What if a company dealing in marine cranes wishes to borrow the design of another company, but with enhanced features? While this might sound like IPR theft, the original designer can be credited on the new product as the ODM.
This certifies that the original design was used as the base for producing the new product. The changes are also mentioned to enable the user to differentiate between these products.
In some cases, a company may approach another to license out a design for modification. In this case, the ODM firm can determine the exact legal nature of their arrangement including IP transfer, payment or royalties, and branding credits on the finished good.
Here, the ODM usually retains the rights to the original design while the new product is registered as a spin-off or alteration. The contract determines the IP protection offered to the ODM and care must be taken while drafting this.
Bottom Line: The Advantages and Disadvantages of OEM and ODM
OEM and ODM are rarely used in the shipping industry these days as most designs are specialized and proprietary.

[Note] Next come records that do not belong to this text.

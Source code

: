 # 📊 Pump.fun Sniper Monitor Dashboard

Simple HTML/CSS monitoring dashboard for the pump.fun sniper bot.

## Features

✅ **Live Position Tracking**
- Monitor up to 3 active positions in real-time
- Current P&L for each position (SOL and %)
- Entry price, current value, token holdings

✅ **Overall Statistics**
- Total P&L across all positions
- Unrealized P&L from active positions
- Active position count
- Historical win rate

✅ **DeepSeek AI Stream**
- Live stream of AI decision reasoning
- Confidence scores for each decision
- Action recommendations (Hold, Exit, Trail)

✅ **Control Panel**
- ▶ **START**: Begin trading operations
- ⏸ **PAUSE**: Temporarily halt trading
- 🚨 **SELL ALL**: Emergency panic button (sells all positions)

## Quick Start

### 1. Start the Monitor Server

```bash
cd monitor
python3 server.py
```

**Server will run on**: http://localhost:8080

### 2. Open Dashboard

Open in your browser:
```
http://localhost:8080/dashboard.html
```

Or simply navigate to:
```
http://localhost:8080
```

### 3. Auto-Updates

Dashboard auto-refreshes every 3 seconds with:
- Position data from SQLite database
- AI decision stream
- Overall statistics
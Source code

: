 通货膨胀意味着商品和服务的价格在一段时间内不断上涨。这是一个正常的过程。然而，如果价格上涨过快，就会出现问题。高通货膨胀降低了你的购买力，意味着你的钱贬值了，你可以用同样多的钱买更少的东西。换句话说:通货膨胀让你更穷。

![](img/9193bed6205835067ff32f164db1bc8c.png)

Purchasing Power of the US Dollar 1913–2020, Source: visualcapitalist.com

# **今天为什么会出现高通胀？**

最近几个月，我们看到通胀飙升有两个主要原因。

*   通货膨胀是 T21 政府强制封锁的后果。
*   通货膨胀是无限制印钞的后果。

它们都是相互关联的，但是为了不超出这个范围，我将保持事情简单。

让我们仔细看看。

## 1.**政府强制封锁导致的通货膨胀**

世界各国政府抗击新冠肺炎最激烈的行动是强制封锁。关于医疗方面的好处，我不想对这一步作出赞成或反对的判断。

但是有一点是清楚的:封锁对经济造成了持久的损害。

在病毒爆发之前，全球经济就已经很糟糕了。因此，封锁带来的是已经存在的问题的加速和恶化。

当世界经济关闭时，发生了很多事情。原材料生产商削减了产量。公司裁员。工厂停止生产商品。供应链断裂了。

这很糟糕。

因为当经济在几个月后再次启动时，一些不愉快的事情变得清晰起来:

OEM is the safest bet for a designer with proprietary information, looking to manufacture a product for the consumer market. They retain control over the innovation and product design and only license it out on a need-to basis.
Moreover, OEMs have little to no restrictions in terms of design. They can be likened to the R&D departments of some major companies, that identify a problem, come up with an innovative solution, and then release it to the market.
However, OEM has one major disadvantage – it requires considerable capital and resources. Innovation is a difficult industry, especially since the market is saturated with similar products that are closely priced. OEM designs are graded on the basis of two key parameters – resources and rewards.
OEM designers aim to achieve low-resource-high-reward design processes, but a misstep could well land up in the low-reward region. For this, they have to generate large sources of revenue to fund their research and experiments. Lastly, once designed and released, there is always the looming threat of IP theft.
Corporate espionage and hacking to gain sensitive designs have become almost commonplace at major corporations today as each strives to gain the upper hand in a fiercely competitive market.
ODMs, on the other hand, do not need to invest significant resources into the innovation process since they largely manufacture products based on designs given to them. This makes them considerably cheaper than goods that have the added burden of research costs.
While companies working on creating new designs often finance these activities by elevating product costs ODMs only have to charge an amount required to cover their manufacturing costs. This makes ODM-based goods much cheaper.
However, ODMs face stiff competition from one another due to the glut in the market from similar products. Many of these goods differ in minor technicalities that the consumer is often not concerned about. Since they do not have to worry about innovation costs these firms often push down prices significantly.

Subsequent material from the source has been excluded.